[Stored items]
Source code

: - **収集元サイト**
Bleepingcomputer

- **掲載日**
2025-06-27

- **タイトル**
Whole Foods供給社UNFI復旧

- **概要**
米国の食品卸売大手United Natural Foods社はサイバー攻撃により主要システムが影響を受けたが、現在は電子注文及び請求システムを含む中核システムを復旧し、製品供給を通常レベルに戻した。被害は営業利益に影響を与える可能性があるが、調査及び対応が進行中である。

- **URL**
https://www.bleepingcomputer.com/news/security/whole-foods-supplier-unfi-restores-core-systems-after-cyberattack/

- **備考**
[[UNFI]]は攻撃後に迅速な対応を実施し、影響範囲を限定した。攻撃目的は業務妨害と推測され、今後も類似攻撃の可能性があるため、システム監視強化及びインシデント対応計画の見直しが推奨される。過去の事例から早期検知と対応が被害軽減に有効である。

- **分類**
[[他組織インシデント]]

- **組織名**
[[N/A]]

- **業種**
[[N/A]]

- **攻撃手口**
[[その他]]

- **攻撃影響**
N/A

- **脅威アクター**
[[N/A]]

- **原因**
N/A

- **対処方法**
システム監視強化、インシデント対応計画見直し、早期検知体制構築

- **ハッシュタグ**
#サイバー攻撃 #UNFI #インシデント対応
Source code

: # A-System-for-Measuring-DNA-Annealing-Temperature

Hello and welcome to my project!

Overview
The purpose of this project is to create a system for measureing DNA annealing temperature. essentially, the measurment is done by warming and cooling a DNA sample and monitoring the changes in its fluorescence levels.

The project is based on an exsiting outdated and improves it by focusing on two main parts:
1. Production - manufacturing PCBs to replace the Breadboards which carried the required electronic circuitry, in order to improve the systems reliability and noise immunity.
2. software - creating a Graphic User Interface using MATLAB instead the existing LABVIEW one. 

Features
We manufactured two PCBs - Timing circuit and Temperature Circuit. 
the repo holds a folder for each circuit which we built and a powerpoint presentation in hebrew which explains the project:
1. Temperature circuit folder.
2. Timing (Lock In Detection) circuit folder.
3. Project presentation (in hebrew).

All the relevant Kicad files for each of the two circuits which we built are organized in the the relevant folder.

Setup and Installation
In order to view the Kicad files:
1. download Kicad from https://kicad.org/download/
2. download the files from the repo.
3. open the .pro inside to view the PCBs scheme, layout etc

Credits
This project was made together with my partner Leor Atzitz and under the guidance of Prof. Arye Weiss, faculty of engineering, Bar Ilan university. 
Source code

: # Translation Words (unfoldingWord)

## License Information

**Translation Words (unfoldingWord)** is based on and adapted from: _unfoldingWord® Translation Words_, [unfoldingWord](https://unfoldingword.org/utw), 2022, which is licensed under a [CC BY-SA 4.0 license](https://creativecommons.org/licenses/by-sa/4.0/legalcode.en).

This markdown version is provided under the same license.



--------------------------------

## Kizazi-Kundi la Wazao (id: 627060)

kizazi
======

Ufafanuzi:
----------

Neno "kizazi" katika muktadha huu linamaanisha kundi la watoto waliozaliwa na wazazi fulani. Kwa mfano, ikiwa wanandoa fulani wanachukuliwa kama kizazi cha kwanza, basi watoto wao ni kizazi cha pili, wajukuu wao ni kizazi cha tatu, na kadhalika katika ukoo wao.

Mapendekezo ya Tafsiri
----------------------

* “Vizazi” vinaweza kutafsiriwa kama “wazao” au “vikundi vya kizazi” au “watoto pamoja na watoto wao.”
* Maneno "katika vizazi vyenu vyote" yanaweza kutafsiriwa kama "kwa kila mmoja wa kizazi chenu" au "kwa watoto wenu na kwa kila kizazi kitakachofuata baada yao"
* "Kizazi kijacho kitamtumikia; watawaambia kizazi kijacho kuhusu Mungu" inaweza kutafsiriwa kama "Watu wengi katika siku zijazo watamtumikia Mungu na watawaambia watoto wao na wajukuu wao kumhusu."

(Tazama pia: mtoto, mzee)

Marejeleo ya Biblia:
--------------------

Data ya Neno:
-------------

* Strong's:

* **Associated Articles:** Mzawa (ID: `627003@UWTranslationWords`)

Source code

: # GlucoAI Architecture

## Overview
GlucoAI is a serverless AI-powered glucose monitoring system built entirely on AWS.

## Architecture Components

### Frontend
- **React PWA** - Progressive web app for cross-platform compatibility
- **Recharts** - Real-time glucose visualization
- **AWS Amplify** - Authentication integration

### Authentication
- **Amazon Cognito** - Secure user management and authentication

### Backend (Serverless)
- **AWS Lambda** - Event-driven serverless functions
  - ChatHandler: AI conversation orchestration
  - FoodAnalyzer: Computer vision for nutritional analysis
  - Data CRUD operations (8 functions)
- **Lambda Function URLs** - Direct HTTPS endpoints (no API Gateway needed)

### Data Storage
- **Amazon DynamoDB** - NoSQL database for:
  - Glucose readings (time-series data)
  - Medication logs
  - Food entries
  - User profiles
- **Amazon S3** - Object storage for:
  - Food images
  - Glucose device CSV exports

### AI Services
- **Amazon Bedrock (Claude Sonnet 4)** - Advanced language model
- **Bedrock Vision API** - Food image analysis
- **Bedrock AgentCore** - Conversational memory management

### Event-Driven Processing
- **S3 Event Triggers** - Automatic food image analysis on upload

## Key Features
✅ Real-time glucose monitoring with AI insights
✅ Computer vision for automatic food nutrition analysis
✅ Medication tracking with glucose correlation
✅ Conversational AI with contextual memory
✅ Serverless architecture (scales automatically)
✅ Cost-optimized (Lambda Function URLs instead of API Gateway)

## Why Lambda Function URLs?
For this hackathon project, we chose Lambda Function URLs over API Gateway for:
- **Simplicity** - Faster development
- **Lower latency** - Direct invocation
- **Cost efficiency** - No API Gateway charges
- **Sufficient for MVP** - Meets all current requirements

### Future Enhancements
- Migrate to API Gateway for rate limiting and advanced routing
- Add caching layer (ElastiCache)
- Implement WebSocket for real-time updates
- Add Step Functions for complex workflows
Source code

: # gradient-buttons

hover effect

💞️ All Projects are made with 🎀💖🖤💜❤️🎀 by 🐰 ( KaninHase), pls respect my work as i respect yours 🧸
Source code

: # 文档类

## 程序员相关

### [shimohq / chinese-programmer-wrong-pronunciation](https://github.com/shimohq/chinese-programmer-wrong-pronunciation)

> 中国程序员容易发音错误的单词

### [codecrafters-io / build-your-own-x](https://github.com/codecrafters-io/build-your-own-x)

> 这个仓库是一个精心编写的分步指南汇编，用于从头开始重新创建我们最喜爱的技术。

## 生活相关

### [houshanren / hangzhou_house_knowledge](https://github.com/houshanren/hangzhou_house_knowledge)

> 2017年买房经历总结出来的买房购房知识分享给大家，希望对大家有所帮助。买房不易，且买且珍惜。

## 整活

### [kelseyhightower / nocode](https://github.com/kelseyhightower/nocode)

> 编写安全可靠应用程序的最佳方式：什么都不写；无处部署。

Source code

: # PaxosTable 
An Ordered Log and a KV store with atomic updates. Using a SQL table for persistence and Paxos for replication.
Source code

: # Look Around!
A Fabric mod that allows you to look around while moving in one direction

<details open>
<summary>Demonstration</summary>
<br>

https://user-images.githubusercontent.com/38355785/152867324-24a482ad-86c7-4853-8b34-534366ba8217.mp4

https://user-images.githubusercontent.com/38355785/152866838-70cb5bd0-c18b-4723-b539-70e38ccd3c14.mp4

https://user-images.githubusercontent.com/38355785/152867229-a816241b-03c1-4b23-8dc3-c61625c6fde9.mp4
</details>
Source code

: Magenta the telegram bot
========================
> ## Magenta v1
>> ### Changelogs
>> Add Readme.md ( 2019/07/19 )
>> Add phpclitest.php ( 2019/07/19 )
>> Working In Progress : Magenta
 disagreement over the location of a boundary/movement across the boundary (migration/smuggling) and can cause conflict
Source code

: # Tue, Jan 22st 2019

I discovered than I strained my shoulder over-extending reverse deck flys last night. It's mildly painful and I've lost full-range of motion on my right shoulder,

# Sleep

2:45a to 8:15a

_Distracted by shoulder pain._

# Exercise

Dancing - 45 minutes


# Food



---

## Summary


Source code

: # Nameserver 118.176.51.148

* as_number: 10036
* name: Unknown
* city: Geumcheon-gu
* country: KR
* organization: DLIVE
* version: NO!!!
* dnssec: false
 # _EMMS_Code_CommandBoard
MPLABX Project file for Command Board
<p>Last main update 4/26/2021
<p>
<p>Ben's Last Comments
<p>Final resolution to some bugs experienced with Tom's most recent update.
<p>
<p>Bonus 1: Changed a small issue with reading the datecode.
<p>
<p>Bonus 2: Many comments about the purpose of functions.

Exercise goal: The lines to extract from the data above begin with the line containing "Readme.md ( 2019/07/19 )" and end with the line containing "# _EMMS_Code_CommandBoard". Extract them exactly, including both.

Reply:
>> Add Readme.md ( 2019/07/19 )
>> Add phpclitest.php ( 2019/07/19 )
>> Working In Progress : Magenta
 disagreement over the location of a boundary/movement across the boundary (migration/smuggling) and can cause conflict
Source code

: # Tue, Jan 22st 2019

I discovered than I strained my shoulder over-extending reverse deck flys last night. It's mildly painful and I've lost full-range of motion on my right shoulder,

# Sleep

2:45a to 8:15a

_Distracted by shoulder pain._

# Exercise

Dancing - 45 minutes


# Food



---

## Summary


Source code

: # Nameserver 118.176.51.148

* as_number: 10036
* name: Unknown
* city: Geumcheon-gu
* country: KR
* organization: DLIVE
* version: NO!!!
* dnssec: false
 # _EMMS_Code_CommandBoard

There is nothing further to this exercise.